The EU context in which aerial photography is collected is specific and has high requirements in terms of spatial accuracy. Indeed, in the EU, the aerial photography campaigns are driven by the need of administration to control the farmers' declarations' validity for aid application.The minimum accuracy requirement is defined in Article 70 of Regulation (EU) 1306/2013 as at least equivalent to that of cartography at a scale of 1:10 000 and, as from 2016, at a scale of 1:5000. This translates into (1) a horizontal absolute positional accuracy expressed as RMSE of 1.25 m (5000×0.25 mm = 1.25 m) (2) or the equivalent CE95 value, display range, and feature type content compatible with a map with a scale 1:5000 (i.e. topographic maps rather than urban survey maps), (3) using orthoimagery  0.5 m GSD (see more details in https://marswiki.jrc.ec.europa.eu/wikicap/index.php/Positional_Accuracy, last access: 11 January 2023).

https://essd.copernicus.org/articles/15/317/2023/essd-15-317-2023-f07

Figure 7Two random aerial orthophotos of (a) examples for each country along with the corresponding parcel vector labels (b).

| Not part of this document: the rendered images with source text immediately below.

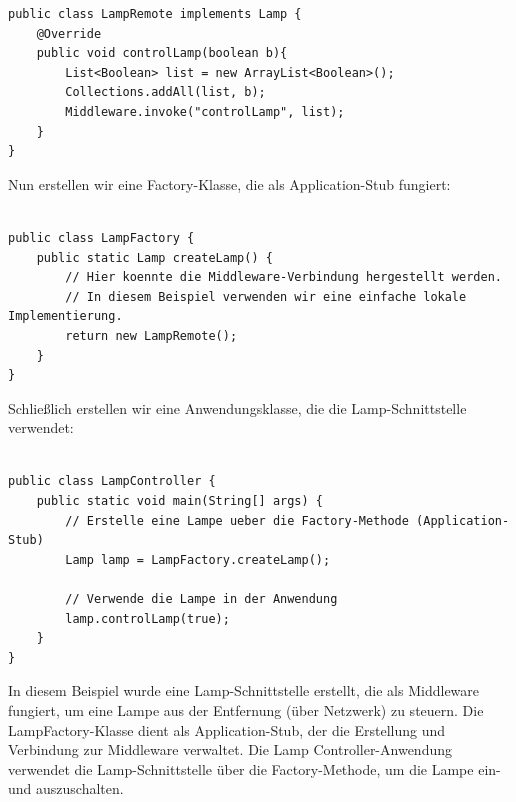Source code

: \documentclass[../vs-script-first-v01.tex]{subfiles}
\begin{document}
\noindent\begin{minipage}{\textwidth}
\begin{lstlisting}[caption={RPC Remote Implementation},captionpos=b,label={lst:rpc-remote}]
public class LampRemote implements Lamp {
    @Override
    public void controlLamp(boolean b){
    	List<Boolean> list = new ArrayList<Boolean>(); 
        Collections.addAll(list, b);
        Middleware.invoke("controlLamp", list);
    }
}
\end{lstlisting}
\end{minipage}
Nun erstellen wir eine Factory-Klasse, die als Application-Stub fungiert:\\\\
\noindent\begin{minipage}{\textwidth}
\begin{lstlisting}[caption={Application Stub mit Factory Pattern},captionpos=b,label={lst:rpc-factory}]
public class LampFactory {
    public static Lamp createLamp() {
        // Hier koennte die Middleware-Verbindung hergestellt werden.
        // In diesem Beispiel verwenden wir eine einfache lokale Implementierung.
        return new LampRemote();
    }
}
\end{lstlisting}
\end{minipage}
Schließlich erstellen wir eine Anwendungsklasse, die die Lamp-Schnittstelle verwendet:\\\\
\noindent\begin{minipage}{\textwidth}
\begin{lstlisting}[caption={Controller ruft Middleware},captionpos=b,label={lst:rpc-controller}]
public class LampController {
	public static void main(String[] args) {
        // Erstelle eine Lampe ueber die Factory-Methode (Application-Stub)
        Lamp lamp = LampFactory.createLamp();

        // Verwende die Lampe in der Anwendung
        lamp.controlLamp(true);
    }
}
\end{lstlisting}
\end{minipage}
In diesem Beispiel wurde eine Lamp-Schnittstelle erstellt, die als Middleware fungiert, um eine Lampe aus der Entfernung (über Netzwerk) zu steuern. Die LampFactory-Klasse dient als Application-Stub, der die Erstellung und Verbindung zur Middleware verwaltet. Die Lamp Controller-Anwendung verwendet die Lamp-Schnittstelle über die Factory-Methode, um die Lampe ein- und auszuschalten.
\\\\
\end{document}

File ID including NUTS0 (e.g. AT_5895) is above each example.

Table 2The original dataset contains 14.8 M parcels covering 376 K km2. The stratified sampling resulting in 7831 of 4 km samples contains 2.5 M parcels covering 47 105 km2. The mean area refers to parcel area in hectares, while the total mean area is here in the table the average area for the seven regions.

Download Print Version | Download XLSX

2.3 Label data

The labels are obtained from vector parcels of the GSAA for each specific region. The GSAA refers to the annual crop declarations made by EU farmers for CAP area-aid support measures. The electronic GSAA records include a spatial delineation of the parcels. A GSAA element is always a polygon of an agricultural parcel with one crop (or a single crop group with the same payment eligibility). The GSAA is operated at the region or country level in the EU-28, resulting in about 65 different designs and implementation schemes over the EU. Since these infrastructures are set up in each region, at the moment, data are not interoperable, nor are legends semantically harmonised. Furthermore, most GSAA data are not publicly available, although several countries are increasingly opening the data for public use. In this study, seven regions with publicly available GSAA are selected, representing a contrasting gradient across the EU. The Agri-food Data Portal from the Directorate General for Agriculture and Rural Development references Member State Geoportals, providing links where the data could be downloaded (https://agridata.ec.europa.eu/extensions/iacs/iacs.html, last access: 11 January 2023). After downloading the dataset, a reprojection to EPSG 3035 was done. From the original set of 14.8 M parcels covering 376 K km2 (Table 2), the 7831 of 4 km samples that contain 2.5 M parcels covering 47 105 km2 were selected. Finally, for both Sentinel-2 and orthophoto datasets, vector data were rasterised. The label is composed of four bands (example in Fig. 6b–e): vector label, boundary mask, distance mask, and field enumeration. See Fig. A3 for detailed overview of the label along with a Sentinel-2 RGB composite.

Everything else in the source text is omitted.